In June 2001, Manjula was one of the youngest members of the National Campaign on Dalit Human Rights (NCDHR) delegation sent to the United Nations to represent Dalit rights. The NCDHR delegation was in Geneva, Switzerland to get caste-based discrimination included in the agenda for the United Nations World Conference Against Racism, Xenophobia and Related Intolerance that would be held later that year.

She took a sabbatical in 2002 for a year to work at the Swiss Agency for Development and Cooperation in New Delhi, India and helped develop the Swiss aid program.

=== Executive Director at Navsarjan Trust ===
After Martin Macwan announced his resignation as Executive Director of Navsarjan in 2005, Manjula was elected Executive Director of Navsarjan. She reviewed the functioning of Navsarjan and made efforts to eliminate corruption within the organisation. The following year, she was invited to speak at the International Conference of Dalit Women at The Hague, Netherlands. Manjula joined the International Dalit Solidarity Network, based in Copenhagen, in 2008.

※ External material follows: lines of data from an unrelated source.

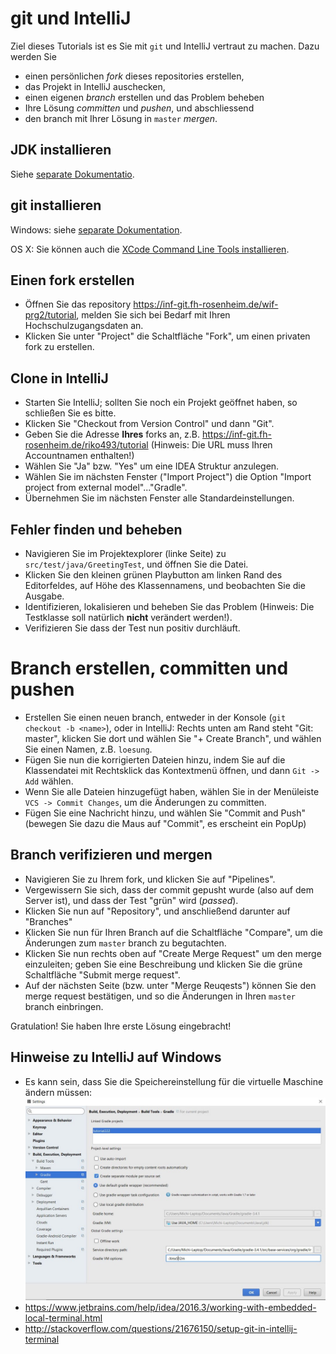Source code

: # git und IntelliJ

Ziel dieses Tutorials ist es Sie mit `git` und IntelliJ vertraut zu machen.
Dazu werden Sie
- einen persönlichen _fork_ dieses repositories erstellen,
- das Projekt in IntelliJ auschecken,
- einen eigenen _branch_ erstellen und das Problem beheben
- Ihre Lösung _committen_ und _pushen_, und abschliessend
- den branch mit Ihrer Lösung in `master` _mergen_.

## JDK installieren
Siehe [separate Dokumentatio](docs/win-install-jdk.md).


## git installieren

Windows: siehe [separate Dokumentation](docs/win-install-git.md).

OS X: Sie können auch die [XCode Command Line Tools installieren](http://osxdaily.com/2014/02/12/install-command-line-tools-mac-os-x/).


## Einen fork erstellen
- Öffnen Sie das repository https://inf-git.fh-rosenheim.de/wif-prg2/tutorial, melden Sie sich bei Bedarf mit Ihren Hochschulzugangsdaten an.
- Klicken Sie unter "Project" die Schaltfläche "Fork", um einen privaten fork zu erstellen.


## Clone in IntelliJ
- Starten Sie IntelliJ; sollten Sie noch ein Projekt geöffnet haben, so schließen Sie es bitte.
- Klicken Sie "Checkout from Version Control" und dann "Git".
- Geben Sie die Adresse **Ihres** forks an, z.B. https://inf-git.fh-rosenheim.de/riko493/tutorial (Hinweis: Die URL muss Ihren Accountnamen enthalten!)
- Wählen Sie "Ja" bzw. "Yes" um eine IDEA Struktur anzulegen.
- Wählen Sie im nächsten Fenster ("Import Project") die Option "Import project from external model"..."Gradle".
- Übernehmen Sie im nächsten Fenster alle Standardeinstellungen.


## Fehler finden und beheben
- Navigieren Sie im Projektexplorer (linke Seite) zu `src/test/java/GreetingTest`, und öffnen Sie die Datei.
- Klicken Sie den kleinen grünen Playbutton am linken Rand des Editorfeldes, auf Höhe des Klassennamens, und beobachten Sie die Ausgabe.
- Identifizieren, lokalisieren und beheben Sie das Problem (Hinweis: Die Testklasse soll natürlich **nicht** verändert werden!).
- Verifizieren Sie dass der Test nun positiv durchläuft.


# Branch erstellen, committen und pushen
- Erstellen Sie einen neuen branch, entweder in der Konsole (`git checkout -b <name>`), oder in IntelliJ: Rechts unten am Rand steht "Git: master", klicken Sie dort und wählen Sie "+ Create Branch", und wählen Sie einen Namen, z.B. `loesung`.
- Fügen Sie nun die korrigierten Dateien hinzu, indem Sie auf die Klassendatei mit Rechtsklick das Kontextmenü öffnen, und dann `Git -> Add` wählen.
- Wenn Sie alle Dateien hinzugefügt haben, wählen Sie in der Menüleiste `VCS -> Commit Changes`, um die Änderungen zu committen.
- Fügen Sie eine Nachricht hinzu, und wählen Sie "Commit and Push" (bewegen Sie dazu die Maus auf "Commit", es erscheint ein PopUp)


## Branch verifizieren und mergen
- Navigieren Sie zu Ihrem fork, und klicken Sie auf "Pipelines".
- Vergewissern Sie sich, dass der commit gepusht wurde (also auf dem Server ist), und dass der Test "grün" wird (_passed_).
- Klicken Sie nun auf "Repository", und anschließend darunter auf "Branches"
- Klicken Sie nun für Ihren Branch auf die Schaltfläche "Compare", um die Änderungen zum `master` branch zu begutachten.
- Klicken Sie nun rechts oben auf "Create Merge Request" um den merge einzuleiten; geben Sie eine Beschreibung und klicken Sie die grüne Schaltfläche "Submit merge request".
- Auf der nächsten Seite (bzw. unter "Merge Reuqests") können Sie den merge request bestätigen, und so die Änderungen in Ihren `master` branch einbringen.

Gratulation! Sie haben Ihre erste Lösung eingebracht!


## Hinweise zu IntelliJ auf Windows
- Es kann sein, dass Sie die Speichereinstellung für die virtuelle Maschine ändern müssen:
    ![vm-settings-windows](docs/res/vm-settings-windows.jpg "Windows VM Memory Settings")
- https://www.jetbrains.com/help/idea/2016.3/working-with-embedded-local-terminal.html
- http://stackoverflow.com/questions/21676150/setup-git-in-intellij-terminal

In 2008, Manjula defended the case of a 17-year-old minor Dalit girl who was repeatedly gang-raped by six teachers of the Primary Teacher's Training College (PTC) in Patan, Gujarat for six months. In 2009, Manjula helped win this case where the teachers were sentenced to life imprisonment by the Gujarat High Court. The case was a representation of the intersection of caste, gender and politics in the country.

Following the case, Navsarjan took on more than 30 similar cases representing minors and young women.

==== Cancellation of Navsarjan Trust's FCRA ====
In August 2016, Manjula and Navsarjan were one of the key figures in the Gujarat Dalit unrest, after four tanners from the Dalit community were stripped and attacked by cow vigilantes in Una, Gujarat. In December 2016, the Union Home Ministry canceled Navsarjan's FCRA certificate implicating that the trust was engaged in “undesirable activities aimed to affect prejudicially harmony between religious, racial, social, linguistic, regional groups, castes or communities”. The cancellation resulted in Navsarjan laying off most of its employees, and left the on-ground activities of the trust across 3,000 villages in the lurch. Manjula was asked to resign from her post as the Executive Director in December 2016.

=== Current work ===
Manjula cofounded the Dalit Human Rights Defenders Network (DHRDNet) to address issues of Dalit human rights violations in India. Manjula has founded Wise Act of Youth Visioning and Engagement (WAYVE) Foundation, which works for the empowerment and rights of marginalized women and youth in India, building their leadership and awareness about Constitutional Rights.

Manjula is also involved with the National Council of Women Leaders (NCWL) where she serves as the national convener. She is also a member of the Executive Committee of the National Center for Advocacy Studies, India. She represents issues facing Dalits and Dalit women in international forums, such as the United Nations and the European Union, and other international platforms.

== Awards ==

Manjula Pradeep was conferred Woman Peace Maker award for the year 2011 by the Joan B. Kroc Institute for Peace and Justice (IPJ) of the University of San Diego, US. Over the years, she has received Femina Women 2015 Social Impact Award and Jijabai Women Achievers Award in 2017 by University of Delhi.

In 2021, she was recognized as one of the BBC's 100 women.